为实现利用小分子组装体将短链DNA高效递送进细胞内的目标, 制备了四个基于甘脲的两亲性分子夹M1~M4. 分子夹的凸面带有两个甲基, 其分子骨架具有高疏水性. 每个分子带有四个阳离子亲水基团, 因此具有两亲性特征, 在水中受疏水作用驱动聚集形成纳米颗粒. 动态光散射实验表明, M1和M2可以被疏水驱动, 在微摩尔浓度就可以聚集形成极其稳定的纳米颗粒. 荧光滴定和电动电位实验显示, 由M1和M2形成的纳米颗粒受离子静电吸引作用驱动, 能够有效吸收和包埋短链DNA. 荧光成像和流式细胞术研究揭示, 该纳米组装体能够将包封的DNA递送到正常细胞和癌症细胞中, 递送率最高达到94%. 体外实验表明, 这两个化合物具有良好的生物相容性和低细胞毒性.

关键词: 自组装, 甘脲, 两亲性, 纳米颗粒, DNA递送

Four glycoluril-based amphiphilic molecular clips (AMCs) M1~M4 have been prepared for intracellular delivery of short DNA. M1~M4 have two methyl groups on its convex surface and four cations on its aromatic side arm, which can be used to construct self-assembled nanoparticles in aqueous solution driven by hydrophobic interaction.

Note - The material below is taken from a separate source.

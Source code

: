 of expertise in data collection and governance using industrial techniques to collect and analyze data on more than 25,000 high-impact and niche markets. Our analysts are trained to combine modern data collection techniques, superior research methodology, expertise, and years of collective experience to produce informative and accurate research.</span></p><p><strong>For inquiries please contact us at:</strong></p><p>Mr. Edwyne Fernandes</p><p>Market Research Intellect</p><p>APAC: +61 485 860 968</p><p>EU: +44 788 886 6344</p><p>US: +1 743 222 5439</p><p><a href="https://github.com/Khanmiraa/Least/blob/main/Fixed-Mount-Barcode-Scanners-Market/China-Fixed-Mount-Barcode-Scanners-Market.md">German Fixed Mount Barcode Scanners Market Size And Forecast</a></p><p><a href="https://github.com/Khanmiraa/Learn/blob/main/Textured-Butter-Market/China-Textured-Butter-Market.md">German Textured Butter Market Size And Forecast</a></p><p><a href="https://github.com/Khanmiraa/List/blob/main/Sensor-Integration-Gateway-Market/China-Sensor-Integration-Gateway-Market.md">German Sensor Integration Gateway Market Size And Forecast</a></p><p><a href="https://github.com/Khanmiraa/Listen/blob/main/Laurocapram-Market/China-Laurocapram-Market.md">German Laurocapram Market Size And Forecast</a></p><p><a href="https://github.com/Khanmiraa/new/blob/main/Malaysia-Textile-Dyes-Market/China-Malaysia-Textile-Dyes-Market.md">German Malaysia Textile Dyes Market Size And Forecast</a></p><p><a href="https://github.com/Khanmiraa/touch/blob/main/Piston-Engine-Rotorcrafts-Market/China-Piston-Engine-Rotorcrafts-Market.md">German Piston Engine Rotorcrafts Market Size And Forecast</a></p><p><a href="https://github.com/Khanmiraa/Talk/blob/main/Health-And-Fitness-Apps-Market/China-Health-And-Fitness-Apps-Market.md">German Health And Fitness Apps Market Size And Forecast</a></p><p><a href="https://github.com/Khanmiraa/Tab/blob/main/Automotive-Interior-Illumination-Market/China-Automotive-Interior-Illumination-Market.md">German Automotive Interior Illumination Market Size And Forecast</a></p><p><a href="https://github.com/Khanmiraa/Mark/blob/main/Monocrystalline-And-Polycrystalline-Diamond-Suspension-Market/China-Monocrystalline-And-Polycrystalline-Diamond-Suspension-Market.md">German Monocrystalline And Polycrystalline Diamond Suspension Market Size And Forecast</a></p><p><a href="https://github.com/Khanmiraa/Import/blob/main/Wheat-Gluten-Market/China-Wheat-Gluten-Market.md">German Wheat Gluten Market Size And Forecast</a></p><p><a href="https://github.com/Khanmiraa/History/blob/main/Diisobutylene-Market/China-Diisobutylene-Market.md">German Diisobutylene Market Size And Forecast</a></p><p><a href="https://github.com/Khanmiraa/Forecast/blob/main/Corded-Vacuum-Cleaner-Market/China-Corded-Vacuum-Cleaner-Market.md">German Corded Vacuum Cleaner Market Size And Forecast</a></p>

Dynamic light scattering experiments show that M1 and M2 can be driven hydrophobically to aggregate into extremely stable nanoparticles in water at the micromolar concentrations. Fluorescence titration and zeta potential experiments support that the nanoparticles formed by M1 and M2 are able to efficiently encapsulate short DNA (sDNA). Fluorescence imaging and flow cytometry studies reveal that their nano sizes enable intracellular delivery of the encapsulated sDNA into both normal and cancer cells, with delivery percentage reaching up to 94%, while in vitro experiments indicate that the two compounds have excellent biocompatibility and low cytotoxicity.

Key words: self-assembly, glycoluril, amphiphilicity, nanoparticle, DNA delivery

引用此文

郭聪颖, 高睿, 李倩, 王辉, 张丹维, 周伟, 黎占亭. 高稳定两亲性甘脲纳米组装体构筑及细胞内短链DNA高效递送[J]. 有机化学, 2025, 45(8): 2945-2952.

Congying Guo, Rui Gao, Qian Li, Hui Wang, Danwei Zhang, Wei Zhou, Zhan-Ting Li. Self-Assembly of Highly Stable Nanoparticles by Amphiphilic Glycolurils for Efficient Intracellular Short DNA Delivery[J]. Chinese Journal of Organic Chemistry, 2025, 45(8): 2945-2952.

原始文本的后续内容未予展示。